Les plus chers et les moins chers
La porte-parole du RCLALQ encourage à prendre le rapport de la SCHL avec précaution. S’établissant plus sous forme d’un sondage, et selon le bon vouloir des propriétaires qui acceptent de communiquer les loyers qu’ils demandent, les moyennes établies sont exhaustives, mais pas forcément représentatives, précise-t-elle.
Voici, selon le rapport, les cinq zones à Montréal où les loyers sont en moyenne les moins chers et les cinq endroits où les loyers sont en moyenne les plus chers.
Les loyers les plus chers
- Centre-ville de Montréal/Île-des-Sœurs : 1307 $ (2,3%)
- Baie d’Urfé/Beaconsfield : 1239 $ (-2%)
- Plateau-Mont-Royal : 1073 $ (3,2%)
- Notre-Dame-de-Grâce/Côte-Saint-Luc : 1022 $ (-0,1%)
- Côte-des-Neiges/Mont-Royal/Outremont : 975 $ (0,6%)
Les loyers les moins chers
- Villeray–Saint-Michel–Parc Extension : 772 $ (+5,2%)
- Dorval/Lachine/Saint-Pierre : 789 $ (-4,6%)
- Anjou/Saint-Léonard : 893 $ (-4,5%)
- Rosemont–La Petite-Patrie : 799 $ (-4%)
- Mercier : 803 $ (1,5%)
«Tous les quartiers sont en train de devenir inaccessibles», s’inquiète Marjolaine Deneault.
Une inquiétude palpable et de longue date
Le RCLALQ demande depuis longtemps que le gouvernement provincial mette en place un contrôle des loyers avec des règles strictes.
Marjolaine Deneault déplore que toute la procédure repose aujourd’hui sur les épaules des locataires. Ce sont eux qui doivent faire les démarches lors de nouveaux baux ou encore calculer les différences de loyers.
«Il faut renverser le fardeau pour lutter contre ça», précise la porte-parole. Aujourd’hui, les loyers ne sont pas encadrés, mais un pourcentage est suggéré par le Tribunal administratif du logement chaque année. Mais ce n’est qu’une suggestion et non un encadrement, tient à souligner Mme Deneault. Elle souhaite que ces suggestions deviennent la règle, car cela existe en Ontario notamment, précise la porte-parole.

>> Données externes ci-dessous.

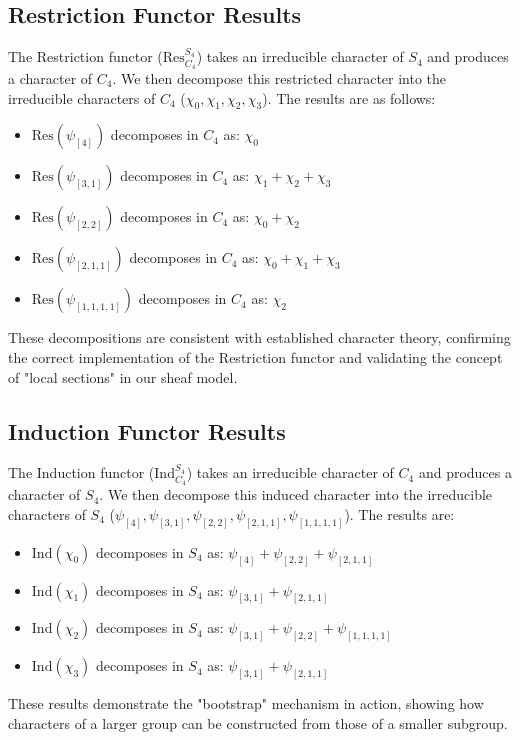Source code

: \documentclass[11pt]{article}
\theoremstyle{definition}
\theoremstyle{remark}
\begin{document}
\subsection{Restriction Functor Results}
The Restriction functor ($\text{Res}^{S_4}_{C_4}$) takes an irreducible character of $S_4$ and produces a character of $C_4$. We then decompose this restricted character into the irreducible characters of $C_4$ ($\chi_0, \chi_1, \chi_2, \chi_3$). The results are as follows:
\begin{itemize}
    \item $\text{Res}(\psi_{[4]})$ decomposes in $C_4$ as: $\chi_0$
    \item $\text{Res}(\psi_{[3, 1]})$ decomposes in $C_4$ as: $\chi_1 + \chi_2 + \chi_3$
    \item $\text{Res}(\psi_{[2, 2]})$ decomposes in $C_4$ as: $\chi_0 + \chi_2$
    \item $\text{Res}(\psi_{[2, 1, 1]})$ decomposes in $C_4$ as: $\chi_0 + \chi_1 + \chi_3$
    \item $\text{Res}(\psi_{[1, 1, 1, 1]})$ decomposes in $C_4$ as: $\chi_2$
\end{itemize}
These decompositions are consistent with established character theory, confirming the correct implementation of the Restriction functor and validating the concept of "local sections" in our sheaf model.

\subsection{Induction Functor Results}
The Induction functor ($\text{Ind}^{S_4}_{C_4}$) takes an irreducible character of $C_4$ and produces a character of $S_4$. We then decompose this induced character into the irreducible characters of $S_4$ ($\psi_{[4]}, \psi_{[3,1]}, \psi_{[2,2]}, \psi_{[2,1,1]}, \psi_{[1,1,1,1]}$). The results are:
\begin{itemize}
    \item $\text{Ind}(\chi_0)$ decomposes in $S_4$ as: $\psi_{[4]} + \psi_{[2, 2]} + \psi_{[2, 1, 1]}$
    \item $\text{Ind}(\chi_1)$ decomposes in $S_4$ as: $\psi_{[3, 1]} + \psi_{[2, 1, 1]}$
    \item $\text{Ind}(\chi_2)$ decomposes in $S_4$ as: $\psi_{[3, 1]} + \psi_{[2, 2]} + \psi_{[1, 1, 1, 1]}$
    \item $\text{Ind}(\chi_3)$ decomposes in $S_4$ as: $\psi_{[3, 1]} + \psi_{[2, 1, 1]}$
\end{itemize}
These results demonstrate the "bootstrap" mechanism in action, showing how characters of a larger group can be constructed from those of a smaller subgroup.
\end{document}
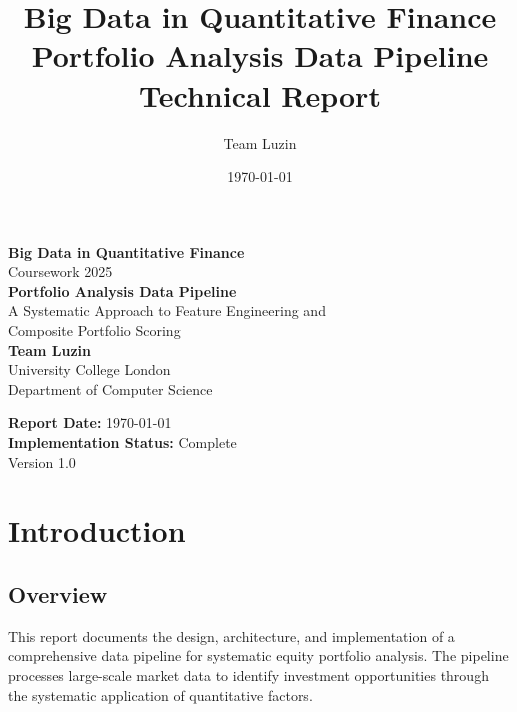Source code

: \documentclass[11pt, a4paper, twoside]{article}
\title{\Large\textbf{Big Data in Quantitative Finance}\\[0.3cm]
       \Large Portfolio Analysis Data Pipeline\\[0.5cm]
       \normalsize Technical Report}
\author{Team Luzin}
\date{\today}
\begin{document}
\begin{titlepage}
    \centering
    \vspace*{2cm}
    
    {\Large\textbf{Big Data in Quantitative Finance}}\\[0.3cm]
    {\large Coursework 2025}\\[2cm]
    
    {\LARGE\textbf{Portfolio Analysis Data Pipeline}}\\[0.3cm]
    {\large A Systematic Approach to Feature Engineering and\\
    Composite Portfolio Scoring}\\[3cm]
    
    {\large\textbf{Team Luzin}}\\[0.5cm]
    {\normalsize University College London\\
    Department of Computer Science}\\[3cm]
    
    \vfill
    
    {\large\textbf{Report Date:} \today}\\[0.3cm]
    {\large\textbf{Implementation Status:} Complete}\\[2cm]
    
    {\small Version 1.0}
    
\end{titlepage}

\newpage
\tableofcontents
\newpage


\section{Introduction}
\label{sec:introduction}

\subsection{Overview}

This report documents the design, architecture, and implementation of a comprehensive data pipeline for systematic equity portfolio analysis. The pipeline processes large-scale market data to identify investment opportunities through the systematic application of quantitative factors.
\end{document}
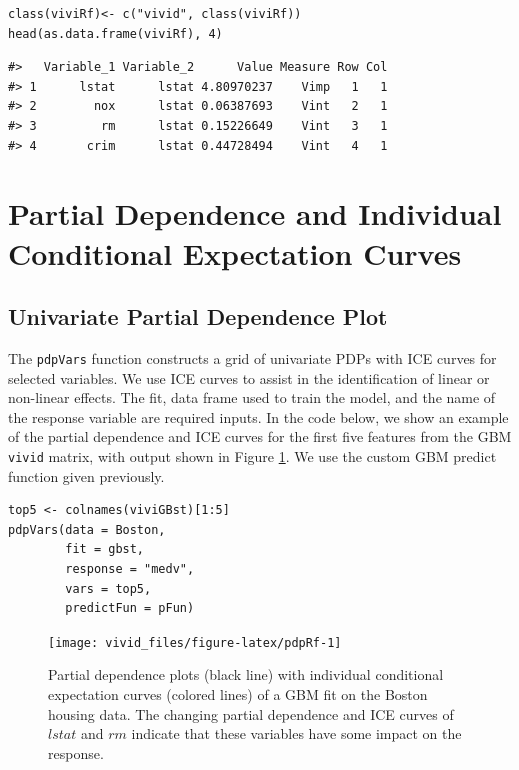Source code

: \begin{verbatim}
class(viviRf)<- c("vivid", class(viviRf)) 
head(as.data.frame(viviRf), 4)
\end{verbatim}

\begin{verbatim}
#>   Variable_1 Variable_2      Value Measure Row Col
#> 1      lstat      lstat 4.80970237    Vimp   1   1
#> 2        nox      lstat 0.06387693    Vint   2   1
#> 3         rm      lstat 0.15226649    Vint   3   1
#> 4       crim      lstat 0.44728494    Vint   4   1
\end{verbatim}

\hypertarget{GPDP}{%
\section{Partial Dependence and Individual Conditional Expectation Curves}\label{GPDP}}

\hypertarget{univariate-partial-dependence-plot}{%
\subsection{Univariate Partial Dependence Plot}\label{univariate-partial-dependence-plot}}

The \texttt{pdpVars} function constructs a grid of univariate PDPs with ICE curves for selected variables. We use ICE curves to assist in the identification of linear or non-linear effects. The fit, data frame used to train the model, and the name of the response variable are required inputs. In the code below, we show an example of the partial dependence and ICE curves for the first five features from the GBM \texttt{vivid} matrix, with output shown in Figure \ref{fig:pdpRf}. We use the custom GBM predict function given previously.

\begin{verbatim}
top5 <- colnames(viviGBst)[1:5]
pdpVars(data = Boston,
        fit = gbst,
        response = "medv",
        vars = top5,
        predictFun = pFun)
\end{verbatim}

\begin{figure}

{\centering \texttt{[image: vivid\_files/figure-latex/pdpRf-1]} 

}

\caption{Partial dependence plots (black line) with individual conditional expectation curves (colored lines) of a GBM fit on the Boston housing data. The changing partial dependence and ICE curves of $lstat$ and $rm$ indicate that these variables have some impact on the response.}\label{fig:pdpRf}
\end{figure}

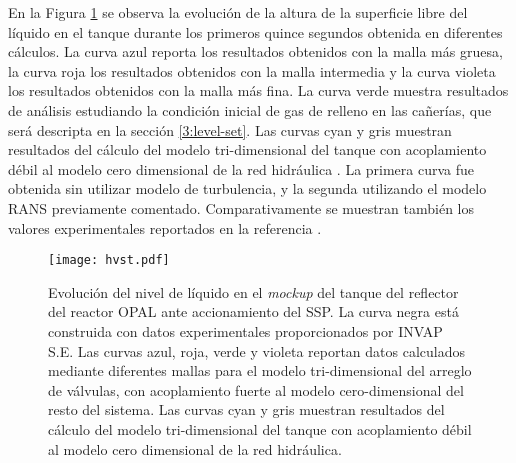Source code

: En la Figura \ref{hvst} se observa la evolución de la altura de la superficie libre del líquido en el tanque durante los primeros quince segundos obtenida en diferentes cálculos.
La curva azul reporta los resultados obtenidos con la malla más gruesa, la curva roja los resultados obtenidos con la malla intermedia y la curva violeta los resultados obtenidos con la malla más fina.
La curva verde muestra resultados de análisis estudiando la condición inicial de gas de relleno en las cañerías, que será descripta en la sección \ref{3:level-set}.
Las curvas cyan y gris muestran resultados del cálculo del modelo tri-dimensional del tanque con acoplamiento débil al modelo cero dimensional de la red hidráulica \cite{ra10-paper}.
La primera curva fue obtenida sin utilizar modelo de turbulencia, y la segunda utilizando el modelo RANS previamente comentado.
Comparativamente se muestran también los valores experimentales reportados en la referencia \cite{invap-mockup}.

\begin{figure}[ht]
\centering
\texttt{[image: hvst.pdf]}
\caption[Evolución del nivel de líquido en el \textit{mockup} del tanque del reflector del reactor OPAL ante accionamiento del SSP]
{Evolución del nivel de líquido en el \textit{mockup} del tanque del reflector del reactor OPAL ante accionamiento del SSP.
La curva negra está construida con datos experimentales proporcionados por INVAP S.E.
Las curvas azul, roja, verde y violeta reportan datos calculados mediante diferentes mallas para el modelo tri-dimensional del arreglo de válvulas, 
con acoplamiento fuerte al modelo cero-dimensional del resto del sistema.
Las curvas cyan y gris muestran resultados del cálculo del modelo tri-dimensional del tanque con acoplamiento débil al modelo cero dimensional de la red hidráulica.}
\label{hvst} 
\end{figure}

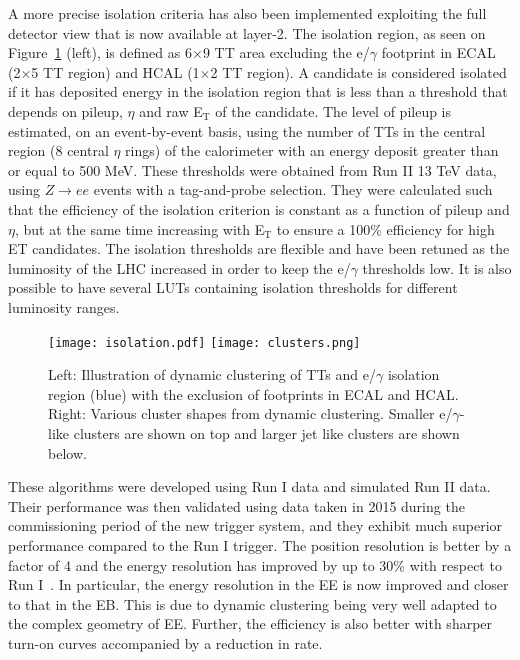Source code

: \documentclass[a4paper,11pt]{article}
\begin{document}
A more precise isolation criteria has also been implemented exploiting the full detector view that is now available at layer-2. The isolation region, as seen on Figure~\ref{fig:k} (left), is defined as 6$\times$9 TT area excluding the e/$\gamma$ footprint in ECAL (2$\times$5 TT region) and HCAL (1$\times$2 TT region). A candidate is considered isolated if it has deposited energy in the isolation region that is less than a threshold that depends on pileup, $\eta$ and raw E$_\text{T}$ of the candidate. The level of pileup is estimated, on an event-by-event basis, using the number of TTs in the central region (8 central $\eta$ rings) of the calorimeter with an energy deposit greater than or equal to 500 MeV. These thresholds were obtained from Run II 13 TeV data, using $Z\rightarrow ee$ events with a tag-and-probe selection. They were calculated such that the efficiency of the isolation criterion is constant as a function of pileup and $\eta$, but at the same time increasing with E$_\text{T}$ to ensure a 100\% efficiency for high ET candidates. The isolation thresholds are flexible and have been retuned as the luminosity of the LHC increased in order to keep the e/$\gamma$ thresholds low. It is also possible to have several LUTs containing isolation thresholds for different luminosity ranges. 



\begin{figure}[htbp]
\centering %
\texttt{[image: isolation.pdf]}
\qquad
\texttt{[image: clusters.png]}
\caption{\label{fig:k} Left: Illustration of dynamic clustering of TTs and e/$\gamma$ isolation region (blue) with the exclusion of footprints in ECAL and HCAL. Right: Various cluster shapes from dynamic clustering. Smaller e/$\gamma$-like clusters are shown on top and larger jet like clusters are shown below.}
\end{figure}

These algorithms were developed using Run I data and simulated Run II data. Their performance was then validated using data taken in 2015 during the commissioning period of the new trigger system, and they exhibit much superior performance compared to the Run I trigger. The position resolution is better by  a factor of 4 and the energy resolution has improved by up to 30\% with respect to Run I~\cite{h}. In particular, the energy resolution in the EE is now improved and closer to that in the EB. This is due to dynamic clustering being very well adapted to the complex geometry of EE. Further, the efficiency is also better with sharper turn-on curves accompanied by a reduction in rate.
\end{document}
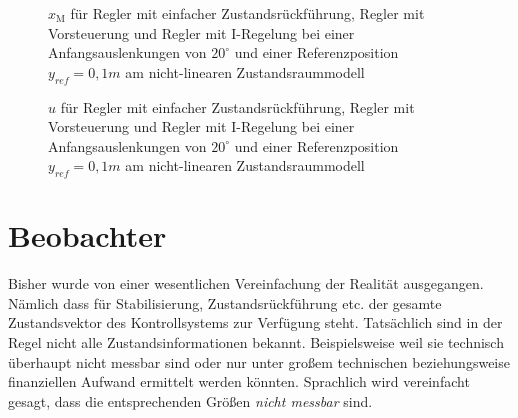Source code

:\documentclass[
	pagesize,
	fontsize=12pt,
	paper=a4,
	oneside,
   reqno
]{scrartcl}
\newcommand{\etc}{etc.\xspace}
\begin{document}
\begin{figure}[H]
    \centering
    \caption[Reglervergleich für $x_{\mathrm{M}}$ (nicht-linear)]{$x_{\mathrm{M}}$ für Regler mit einfacher Zustandsrückführung, Regler mit Vorsteuerung und Regler mit I-Regelung bei einer Anfangsauslenkungen von $20^\circ$ und einer Referenzposition $y_{ref} = 0,1 m$ am nicht-linearen Zustandsraummodell}
    \label{fig:Bild31}
\end{figure}

\begin{figure}[H]
    \centering
    \caption[Reglervergleich für $u$ (nicht-linear)]{$u$ für Regler mit einfacher Zustandsrückführung, Regler mit Vorsteuerung und Regler mit I-Regelung bei einer Anfangsauslenkungen von $20^\circ$ und einer Referenzposition $y_{ref} = 0,1 m$ am nicht-linearen Zustandsraummodell}
    \label{fig:Bild32}
\end{figure}

\clearpage

\section{Beobachter}

Bisher wurde von einer wesentlichen Vereinfachung der Realität ausgegangen. Nämlich dass für Stabilisierung, Zustandsrückführung \etc der gesamte Zustandsvektor des Kontrollsystems zur Verfügung steht. Tatsächlich sind in der Regel nicht alle Zustandsinformationen bekannt. Beispielsweise weil sie technisch überhaupt nicht messbar sind oder nur unter großem technischen beziehungsweise finanziellen Aufwand ermittelt werden könnten. Sprachlich wird
vereinfacht gesagt, dass die entsprechenden Größen \textit{nicht messbar} sind.
\end{document}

En général, les augmentations suggérées tournent autour de 0 à 2% en fonction des logements, si ceux-ci sont chauffés ou non, par exemple, précise-t-elle.
Le RCLALQ souhaite que lorsqu’il y a des travaux ou des changements significatifs, le propriétaire doive justifier ces hausses auprès des instances gouvernantes. Car il est possible que ces coûts puissent être absorbés par le locataire.
«Ça prend de la volonté politique. Le seul problème, c’est qu’il y a une incompréhension de la part des politiciens en la matière. On voit que beaucoup sont propriétaires et non locataires et qu’ils ne sont pas soumis à ces problèmes», déplore Marjolaine Deneault.
En attendant, Mme Deneault conseille aux locataires de privilégier les cessions de bail. Elle souligne aussi qu’en ayant connaissance du bail précédent et en constatant une possible hausse abusive, un recours est possible auprès du tribunal.